Assigned task
Restate all of the records below exactly. Do not carry over any image.

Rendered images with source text
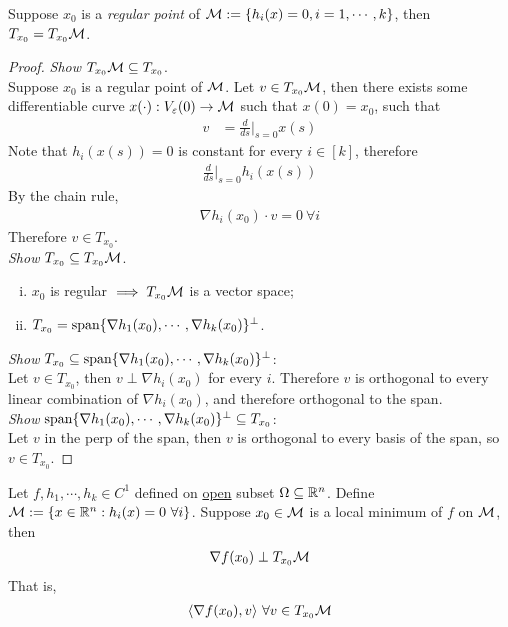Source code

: \documentclass{article}
\begin{document}
   	\begin{theorem}
   		Suppose $x_0$ is a \emph{regular point} of $\mathcal{{M}} := \{h_i(x) = 0, i=1,\cdots,k\}$, then $T_{x_0} = T_{x_0} \mathcal{{M}}$.
   	\end{theorem}
   	
   	\begin{proof}
   		\emph{Show} $T_{x_0} \mathcal{{M}} \subseteq T_{x_0}$.\\
   		Suppose $x_0$ is a regular point of $\mathcal{{M}}$.
   		Let $v \in T_{x_0} \mathcal{{M}}$, then there exists some differentiable curve $x(\cdot):V_\varepsilon(0) \to \mathcal{{M}}$ such that $x(0) = x_0$, such that
   		\begin{align}
   			v &= \frac{d}{ds} \bigg \vert_{s=0} x(s)
   		\end{align}
   		Note that $h_i(x(s)) = 0$ is constant for every $i \in [k]$, therefore
   		\begin{align}
   			\frac{d}{ds} \bigg \vert_{s=0} h_i(x(s))
   		\end{align}
   		By the chain rule, 
   		\begin{align}
   			\nabla h_i(x_0)\cdot v = 0\ \forall i
   		\end{align}
   		Therefore $v \in T_{x_0}$. \\
   		\emph{Show} $T_{x_0} \subseteq T_{x_0} \mathcal{{M}}$.
   		\begin{enumerate}[(i)]
   			\item $x_0$ is regular $\implies T_{x_0} \mathcal{{M}}$ is a vector space;
   			\item $T_{x_0} = \text{{span}}\{\nabla h_1 (x_0), \cdots, \nabla h_k(x_0)\}^\perp$.
   		\end{enumerate}
   		\emph{Show} $T_{x_0} \subseteq \text{{span}}\{\nabla h_1 (x_0), \cdots, \nabla h_k(x_0)\}^\perp$: \\
   		Let $v \in T_{x_0}$, then $v \perp \nabla h_i(x_0)$ for every $i$. Therefore $v$ is orthogonal to every linear combination of $\nabla h_i(x_0)$, and therefore orthogonal to the span.\\
   		\emph{Show} $\text{{span}}\{\nabla h_1 (x_0), \cdots, \nabla h_k(x_0)\}^\perp \subseteq T_{x_0}$: \\
   		Let $v$ in the perp of the span, then $v$ is orthogonal to every basis of the span, so $v \in T_{x_0}$.
   	\end{proof}
   	
   	\begin{lemma}
   		Let $f, h_1, \cdots, h_k \in C^1$ defined on \ul{open} subset $\Omega \subseteq \mathbb{R}^n$. Define $\mathcal{{M}} := \{x \in \mathbb{R}^n: h_i(x) = 0\ \forall i \}$. Suppose $x_0 \in \mathcal{{M}}$ is a local minimum of $f$ on $\mathcal{{M}}$, then 
   		\begin{align}
   			\nabla f(x_0) \perp T_{x_0} \mathcal{{M}}
   		\end{align}
   		That is,
   		\begin{align}
   			\langle {\nabla f(x_0)}, {v} \rangle \ \forall v \in T_{x_0}\mathcal{{M}}
   		\end{align}
   	\end{lemma}
   	
\end{document}
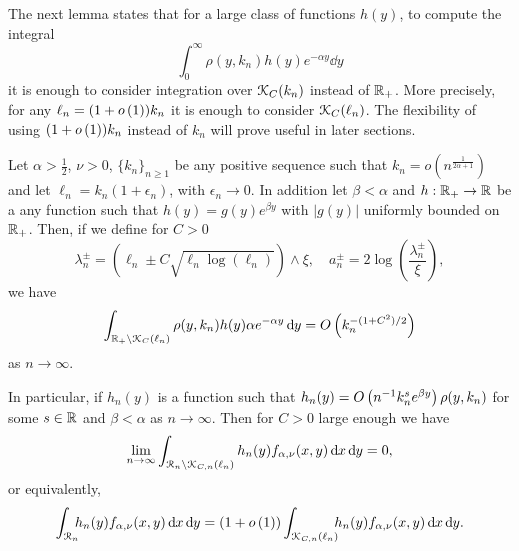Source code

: The next lemma states that for a large class of functions $h(y)$, to compute the integral 
\[
	\int_{0}^\infty \rho(y,k_n) h(y) e^{-\alpha y} \dd y
\]
it is enough to consider integration over ${\mathcal K}_C(k_n)$ instead of ${\mathbb R}_+$. More precisely, for any $\ell_n = (1 + o\left(1\right))k_n$ it is enough to consider ${\mathcal K}_C(\ell_n)$. The flexibility of using $(1+o\left(1\right))k_n$ instead of $k_n$ will prove useful in later sections.

\begin{lemma}\label{lem:concentration_argument}
Let $\alpha > \frac{1}{2}$, $\nu > 0$, $\{k_n\}_{n \ge 1}$ be any positive sequence such that $k_n = o(n^{\frac{1}{2\alpha + 1}})$ and let $\ell_n = k_n(1 + \epsilon_n)$, with $\epsilon_n \to 0$. In addition let $\beta < \alpha$ and $h : {\mathbb R}_+ \rightarrow  {\ensuremath{\mathbb R}}$ be a any function such that $h(y) = g(y)e^{\beta y}$ with $|g(y)|$ uniformly bounded on ${\mathbb R}_+$. Then, if we define for $C > 0$
\[
	\lambda_n^\pm = (\ell_n \pm C \sqrt{\ell_n \log(\ell_n)}) \wedge \xi, 
	\quad a_n^\pm = 2 \log\left(\frac{\lambda_n^\pm}{\xi}\right),
\] 
we have
\begin{equation}\label{eq:error_bound_int_rho_not_K}
	\int_{{\mathbb R}_+ \setminus {\mathcal K}_{C}(\ell_n)} \rho(y,k_n) h(y) \alpha e^{-\alpha y} \operatorname{\mathrm{d}\hspace{-2pt}} y
	= O\left(k_n^{-(1+C^2)/2}\right)
\end{equation}
as $n \to \infty$. 

In particular, if $h_n(y)$ is a function such that $h_n(y) = O\left(n^{-1} k_n^{s} e^{\beta y}\right)\rho(y,k_n)$ for some $s \in {\ensuremath{\mathbb R}}$ and $\beta < \alpha$ as $n \to \infty$. Then for $C > 0$ large enough we have
\[
	\lim_{n \to \infty} \int_{{\mathcal R}_n \setminus {\mathcal K}_{C,n}(\ell_n)} h_n(y) 
	f_{\alpha, \nu}(x,y) \operatorname{\mathrm{d}\hspace{-2pt}} x \operatorname{\mathrm{d}\hspace{-2pt}} y = 0,
\]
or equivalently,
\[
	\int_{{\mathcal R}_n} \hspace{-5pt} h_n(y) f_{\alpha, \nu}(x,y) \operatorname{\mathrm{d}\hspace{-2pt}} x \operatorname{\mathrm{d}\hspace{-2pt}} y
	= (1+o\left(1\right)) \int_{{\mathcal K}_{C,n}(\ell_n)} \hspace{-5pt} h_n(y) f_{\alpha, \nu}(x,y) \operatorname{\mathrm{d}\hspace{-2pt}} x \operatorname{\mathrm{d}\hspace{-2pt}} y.
\]
\end{lemma}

Answer box
Source code

: \documentclass{article}
\begin{document}
   	\begin{theorem}
   		Suppose $x_0$ is a \emph{regular point} of $\mathcal{{M}} := \{h_i(x) = 0, i=1,\cdots,k\}$, then $T_{x_0} = T_{x_0} \mathcal{{M}}$.
   	\end{theorem}
   	
   	\begin{proof}
   		\emph{Show} $T_{x_0} \mathcal{{M}} \subseteq T_{x_0}$.\\
   		Suppose $x_0$ is a regular point of $\mathcal{{M}}$.
   		Let $v \in T_{x_0} \mathcal{{M}}$, then there exists some differentiable curve $x(\cdot):V_\varepsilon(0) \to \mathcal{{M}}$ such that $x(0) = x_0$, such that
   		\begin{align}
   			v &= \frac{d}{ds} \bigg \vert_{s=0} x(s)
   		\end{align}
   		Note that $h_i(x(s)) = 0$ is constant for every $i \in [k]$, therefore
   		\begin{align}
   			\frac{d}{ds} \bigg \vert_{s=0} h_i(x(s))
   		\end{align}
   		By the chain rule, 
   		\begin{align}
   			\nabla h_i(x_0)\cdot v = 0\ \forall i
   		\end{align}
   		Therefore $v \in T_{x_0}$. \\
   		\emph{Show} $T_{x_0} \subseteq T_{x_0} \mathcal{{M}}$.
   		\begin{enumerate}[(i)]
   			\item $x_0$ is regular $\implies T_{x_0} \mathcal{{M}}$ is a vector space;
   			\item $T_{x_0} = \text{{span}}\{\nabla h_1 (x_0), \cdots, \nabla h_k(x_0)\}^\perp$.
   		\end{enumerate}
   		\emph{Show} $T_{x_0} \subseteq \text{{span}}\{\nabla h_1 (x_0), \cdots, \nabla h_k(x_0)\}^\perp$: \\
   		Let $v \in T_{x_0}$, then $v \perp \nabla h_i(x_0)$ for every $i$. Therefore $v$ is orthogonal to every linear combination of $\nabla h_i(x_0)$, and therefore orthogonal to the span.\\
   		\emph{Show} $\text{{span}}\{\nabla h_1 (x_0), \cdots, \nabla h_k(x_0)\}^\perp \subseteq T_{x_0}$: \\
   		Let $v$ in the perp of the span, then $v$ is orthogonal to every basis of the span, so $v \in T_{x_0}$.
   	\end{proof}
   	
   	\begin{lemma}
   		Let $f, h_1, \cdots, h_k \in C^1$ defined on \ul{open} subset $\Omega \subseteq \mathbb{R}^n$. Define $\mathcal{{M}} := \{x \in \mathbb{R}^n: h_i(x) = 0\ \forall i \}$. Suppose $x_0 \in \mathcal{{M}}$ is a local minimum of $f$ on $\mathcal{{M}}$, then 
   		\begin{align}
   			\nabla f(x_0) \perp T_{x_0} \mathcal{{M}}
   		\end{align}
   		That is,
   		\begin{align}
   			\langle {\nabla f(x_0)}, {v} \rangle \ \forall v \in T_{x_0}\mathcal{{M}}
   		\end{align}
   	\end{lemma}
   	
\end{document}
Source code

: The next lemma states that for a large class of functions $h(y)$, to compute the integral 
\[
	\int_{0}^\infty \rho(y,k_n) h(y) e^{-\alpha y} \dd y
\]
it is enough to consider integration over ${\mathcal K}_C(k_n)$ instead of ${\mathbb R}_+$. More precisely, for any $\ell_n = (1 + o\left(1\right))k_n$ it is enough to consider ${\mathcal K}_C(\ell_n)$. The flexibility of using $(1+o\left(1\right))k_n$ instead of $k_n$ will prove useful in later sections.

\begin{lemma}\label{lem:concentration_argument}
Let $\alpha > \frac{1}{2}$, $\nu > 0$, $\{k_n\}_{n \ge 1}$ be any positive sequence such that $k_n = o(n^{\frac{1}{2\alpha + 1}})$ and let $\ell_n = k_n(1 + \epsilon_n)$, with $\epsilon_n \to 0$. In addition let $\beta < \alpha$ and $h : {\mathbb R}_+ \rightarrow  {\ensuremath{\mathbb R}}$ be a any function such that $h(y) = g(y)e^{\beta y}$ with $|g(y)|$ uniformly bounded on ${\mathbb R}_+$. Then, if we define for $C > 0$
\[
	\lambda_n^\pm = (\ell_n \pm C \sqrt{\ell_n \log(\ell_n)}) \wedge \xi, 
	\quad a_n^\pm = 2 \log\left(\frac{\lambda_n^\pm}{\xi}\right),
\] 
we have
\begin{equation}\label{eq:error_bound_int_rho_not_K}
	\int_{{\mathbb R}_+ \setminus {\mathcal K}_{C}(\ell_n)} \rho(y,k_n) h(y) \alpha e^{-\alpha y} \operatorname{\mathrm{d}\hspace{-2pt}} y
	= O\left(k_n^{-(1+C^2)/2}\right)
\end{equation}
as $n \to \infty$. 

In particular, if $h_n(y)$ is a function such that $h_n(y) = O\left(n^{-1} k_n^{s} e^{\beta y}\right)\rho(y,k_n)$ for some $s \in {\ensuremath{\mathbb R}}$ and $\beta < \alpha$ as $n \to \infty$. Then for $C > 0$ large enough we have
\[
	\lim_{n \to \infty} \int_{{\mathcal R}_n \setminus {\mathcal K}_{C,n}(\ell_n)} h_n(y) 
	f_{\alpha, \nu}(x,y) \operatorname{\mathrm{d}\hspace{-2pt}} x \operatorname{\mathrm{d}\hspace{-2pt}} y = 0,
\]
or equivalently,
\[
	\int_{{\mathcal R}_n} \hspace{-5pt} h_n(y) f_{\alpha, \nu}(x,y) \operatorname{\mathrm{d}\hspace{-2pt}} x \operatorname{\mathrm{d}\hspace{-2pt}} y
	= (1+o\left(1\right)) \int_{{\mathcal K}_{C,n}(\ell_n)} \hspace{-5pt} h_n(y) f_{\alpha, \nu}(x,y) \operatorname{\mathrm{d}\hspace{-2pt}} x \operatorname{\mathrm{d}\hspace{-2pt}} y.
\]
\end{lemma}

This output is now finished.